Medicaid is a government sponsored, single-payer health program. There is no mechanism that holds down those costs. Nursing home operators appear to be well connected to their state legislators and are able to negotiate ever increasing Medicaid reimbursement rates for nursing home costs. Many Medicaid recipients in nursing homes do not even require nursing home care. Nursing homes are expensive because of the costs of medical attention and nursing care. However, many are healthy enough not to need nursing care, but because of advancing age, are too feeble to bathe or dress themselves. All they really need is a personal care attendant to fill this role, not a nurse. This kind of help is available with in-home assisted care and assisted living facilities. These are cheaper than nursing homes.
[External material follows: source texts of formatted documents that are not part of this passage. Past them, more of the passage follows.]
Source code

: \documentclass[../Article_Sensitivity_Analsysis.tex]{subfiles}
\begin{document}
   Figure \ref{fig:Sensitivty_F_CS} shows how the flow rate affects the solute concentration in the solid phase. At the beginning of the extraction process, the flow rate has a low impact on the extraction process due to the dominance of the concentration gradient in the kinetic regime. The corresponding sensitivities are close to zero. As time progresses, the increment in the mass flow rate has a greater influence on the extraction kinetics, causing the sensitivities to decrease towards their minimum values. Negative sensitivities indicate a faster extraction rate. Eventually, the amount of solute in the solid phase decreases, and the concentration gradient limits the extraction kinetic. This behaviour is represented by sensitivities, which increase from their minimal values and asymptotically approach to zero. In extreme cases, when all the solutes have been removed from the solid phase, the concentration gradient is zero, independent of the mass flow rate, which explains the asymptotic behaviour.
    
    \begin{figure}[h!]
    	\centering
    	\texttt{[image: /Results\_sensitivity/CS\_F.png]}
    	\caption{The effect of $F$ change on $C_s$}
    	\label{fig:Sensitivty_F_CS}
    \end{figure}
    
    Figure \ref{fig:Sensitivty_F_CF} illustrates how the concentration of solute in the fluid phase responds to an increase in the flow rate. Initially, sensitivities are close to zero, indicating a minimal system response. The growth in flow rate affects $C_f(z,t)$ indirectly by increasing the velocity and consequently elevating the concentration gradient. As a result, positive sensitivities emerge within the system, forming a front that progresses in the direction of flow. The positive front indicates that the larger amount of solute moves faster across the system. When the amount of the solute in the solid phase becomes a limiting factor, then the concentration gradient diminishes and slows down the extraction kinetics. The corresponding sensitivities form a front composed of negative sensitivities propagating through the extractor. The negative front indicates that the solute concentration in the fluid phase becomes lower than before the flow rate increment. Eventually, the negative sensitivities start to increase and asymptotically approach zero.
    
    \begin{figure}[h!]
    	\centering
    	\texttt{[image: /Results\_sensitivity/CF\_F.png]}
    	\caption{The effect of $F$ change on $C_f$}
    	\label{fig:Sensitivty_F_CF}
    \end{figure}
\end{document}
However, Medicaid is not designed to help with in-home care or assisted living. Medicaid is for medical and nurse services for the indigent. The state-sponsored PASSPORT program to assist with in-home care is a small program that is constantly operating at full capacity. There are few slots to accomodate more persons at the present time. So, since many cannot participate in PASSPORT because they have already reached capacity, a huge number of seniors are liquidating their assets in order to qualify for Medicaid, which is only paid to nursing homes. So, into the nursing home they go at high expense to the taxpayer whether the patient is in need of nursing care or not. The private sector, however, offers long-term care insurance that does provide benefits for in-home care, assisted living, or nursing home care, depending on the physical condition of the insured. If many many more people had long-term care insurance, they could possibly enjoy life a little more by living outside of a nursing home while holding on to their estate with all its assets. Perhaps if the state spurred the insurance industry to promote long-term care insurance through public service announcements, we could prompt more Ohioans to obtain this coverage and help save the state oodles and oodles of money. Plus, with a competitive marketplace to help hold down health costs, the state may be in a stronger position when negotiating costs for Medicaid.
Health care reform measures that my platform calls for would also need action from Congress to implement, because we would need to change the medical expense insurance marketplace on the national level. However, states are often the incubating laboratories of national programs, as we saw with welfare reform. Ohio can probably get the green light to pilot a few of these proposals so that Congress can assess the feasibility of implementing the whole plan. Just because this is a huge undertaking doesn’t mean we shouldn’t press forward. I think Clinton, Obama, McCain, and especially DJW, all realize that the time has arrived when we need to totally revamp our health care system.